MATLAB Implementation of LoG Operator for Edge Detection

Resource Overview

MATLAB code implementation of the Laplacian of Gaussian (LoG) operator for image edge extraction, including algorithm explanation and practical application

Detailed Documentation

This article demonstrates how to implement the Laplacian of Gaussian (LoG) operator in MATLAB for image edge extraction. The implementation leverages MATLAB's Image Processing Toolbox to apply the LoG operator function to input images, effectively capturing edge information. The LoG operator works by first applying a Gaussian filter to smooth the image and reduce noise, followed by applying the Laplacian operator to detect areas of rapid intensity change. This two-step process helps identify edges where the second derivative of intensity changes sign.

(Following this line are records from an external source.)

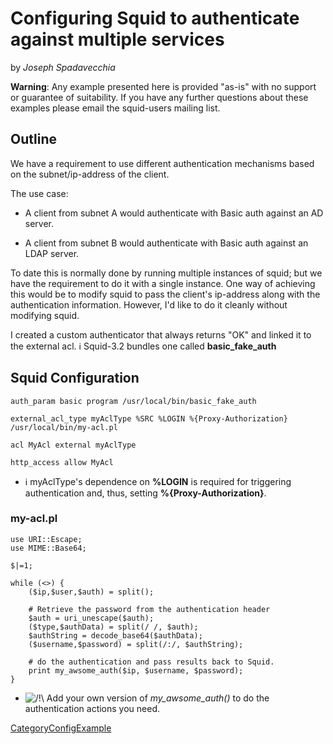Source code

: # Configuring Squid to authenticate against multiple services

by *Joseph Spadavecchia*

**Warning**: Any example presented here is provided "as-is" with no
support or guarantee of suitability. If you have any further questions
about these examples please email the squid-users mailing list.

## Outline

We have a requirement to use different authentication mechanisms based
on the subnet/ip-address of the client.

The use case:

  - A client from subnet A would authenticate with Basic auth against an
    AD server.

  - A client from subnet B would authenticate with Basic auth against an
    LDAP server.

To date this is normally done by running multiple instances of squid;
but we have the requirement to do it with a single instance. One way of
achieving this would be to modify squid to pass the client's ip-address
along with the authentication information. However, I'd like to do it
cleanly without modifying squid.

I created a custom authenticator that always returns "OK" and linked it
to the external acl.
ℹ️
Squid-3.2 bundles one called **basic\_fake\_auth**

## Squid Configuration

    auth_param basic program /usr/local/bin/basic_fake_auth
    
    external_acl_type myAclType %SRC %LOGIN %{Proxy-Authorization} /usr/local/bin/my-acl.pl
    
    acl MyAcl external myAclType
    
    http_access allow MyAcl

  - ℹ️
    myAclType's dependence on **%LOGIN** is required for triggering
    authentication and, thus, setting **%{Proxy-Authorization}**.

### my-acl.pl

    use URI::Escape;
    use MIME::Base64;
    
    $|=1;
    
    while (<>) {
        ($ip,$user,$auth) = split();
    
        # Retrieve the password from the authentication header
        $auth = uri_unescape($auth);
        ($type,$authData) = split(/ /, $auth);
        $authString = decode_base64($authData);
        ($username,$password) = split(/:/, $authString);
    
        # do the authentication and pass results back to Squid.
        print my_awsome_auth($ip, $username, $password);
    }

  - ![/\!\\](https://wiki.squid-cache.org/wiki/squidtheme/img/alert.png)
    Add your own version of *my\_awsome\_auth()* to do the
    authentication actions you need.

[CategoryConfigExample](/CategoryConfigExample)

Key implementation steps include: 1. Reading and preprocessing the input image using imread() and im2double() functions 2. Creating a LoG filter kernel using fspecial('log', hsize, sigma) with specified filter size and standard deviation 3. Applying the filter using imfilter() or conv2() functions 4. Detecting zero-crossings in the filtered image to locate edges 5. Optional thresholding to enhance edge detection results The LoG operator effectively captures intensity variations between different image regions, highlighting edge features that reveal the image's structural characteristics. This implementation provides a robust method for understanding image composition and content through edge detection, making it particularly useful for computer vision and image analysis applications.